**About this task**
Please restate exactly the lines of the data below, beginning with the line containing "Economics | [Notes](economics/oligopoly_gametheory.md) |" and ending with the last line.

Collected data:
/---
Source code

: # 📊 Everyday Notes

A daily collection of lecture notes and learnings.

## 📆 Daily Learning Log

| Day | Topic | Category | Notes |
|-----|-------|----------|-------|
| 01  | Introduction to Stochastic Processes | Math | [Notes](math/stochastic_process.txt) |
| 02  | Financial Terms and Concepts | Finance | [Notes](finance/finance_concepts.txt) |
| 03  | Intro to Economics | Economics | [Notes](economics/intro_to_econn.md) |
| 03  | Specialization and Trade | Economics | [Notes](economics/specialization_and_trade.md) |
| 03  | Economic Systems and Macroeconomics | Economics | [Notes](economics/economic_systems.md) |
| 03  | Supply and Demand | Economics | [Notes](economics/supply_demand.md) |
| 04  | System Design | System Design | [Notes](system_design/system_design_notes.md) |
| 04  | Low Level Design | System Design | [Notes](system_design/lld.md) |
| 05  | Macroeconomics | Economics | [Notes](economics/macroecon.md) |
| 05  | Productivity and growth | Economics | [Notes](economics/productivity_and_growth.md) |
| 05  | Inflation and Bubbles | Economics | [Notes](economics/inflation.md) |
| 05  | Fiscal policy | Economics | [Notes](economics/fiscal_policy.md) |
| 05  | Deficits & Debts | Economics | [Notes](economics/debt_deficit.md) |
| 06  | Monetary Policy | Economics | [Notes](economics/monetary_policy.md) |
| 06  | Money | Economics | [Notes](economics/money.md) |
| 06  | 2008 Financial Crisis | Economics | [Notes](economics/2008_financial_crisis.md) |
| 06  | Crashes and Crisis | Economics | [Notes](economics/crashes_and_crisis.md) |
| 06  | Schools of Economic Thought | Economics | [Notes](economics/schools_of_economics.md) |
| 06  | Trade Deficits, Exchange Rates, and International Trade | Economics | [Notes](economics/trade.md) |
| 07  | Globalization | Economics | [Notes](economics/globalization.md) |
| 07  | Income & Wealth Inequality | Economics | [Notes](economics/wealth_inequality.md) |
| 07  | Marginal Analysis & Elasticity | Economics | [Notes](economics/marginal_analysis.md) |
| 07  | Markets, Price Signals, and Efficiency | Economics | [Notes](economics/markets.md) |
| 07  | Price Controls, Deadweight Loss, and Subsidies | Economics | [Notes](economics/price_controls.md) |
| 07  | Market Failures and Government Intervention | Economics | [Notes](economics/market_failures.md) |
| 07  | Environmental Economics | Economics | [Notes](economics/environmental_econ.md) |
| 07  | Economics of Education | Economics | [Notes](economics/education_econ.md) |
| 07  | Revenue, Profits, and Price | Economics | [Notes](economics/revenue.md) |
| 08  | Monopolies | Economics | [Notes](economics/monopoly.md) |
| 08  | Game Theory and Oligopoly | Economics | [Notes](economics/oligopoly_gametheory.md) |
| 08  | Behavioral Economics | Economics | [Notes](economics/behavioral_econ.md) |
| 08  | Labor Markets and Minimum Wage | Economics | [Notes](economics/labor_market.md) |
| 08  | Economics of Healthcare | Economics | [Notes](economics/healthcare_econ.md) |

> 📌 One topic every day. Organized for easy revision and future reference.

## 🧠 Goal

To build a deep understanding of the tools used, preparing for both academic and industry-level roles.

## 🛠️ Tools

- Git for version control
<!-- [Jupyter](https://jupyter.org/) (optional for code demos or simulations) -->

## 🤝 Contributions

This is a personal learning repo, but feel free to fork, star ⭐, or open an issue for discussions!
\---
**Response to the task**
| 08  | Game Theory and Oligopoly | Economics | [Notes](economics/oligopoly_gametheory.md) |
| 08  | Behavioral Economics | Economics | [Notes](economics/behavioral_econ.md) |
| 08  | Labor Markets and Minimum Wage | Economics | [Notes](economics/labor_market.md) |
| 08  | Economics of Healthcare | Economics | [Notes](economics/healthcare_econ.md) |

> 📌 One topic every day. Organized for easy revision and future reference.

## 🧠 Goal

To build a deep understanding of the tools used, preparing for both academic and industry-level roles.

## 🛠️ Tools

- Git for version control
<!-- [Jupyter](https://jupyter.org/) (optional for code demos or simulations) -->

## 🤝 Contributions

This is a personal learning repo, but feel free to fork, star ⭐, or open an issue for discussions!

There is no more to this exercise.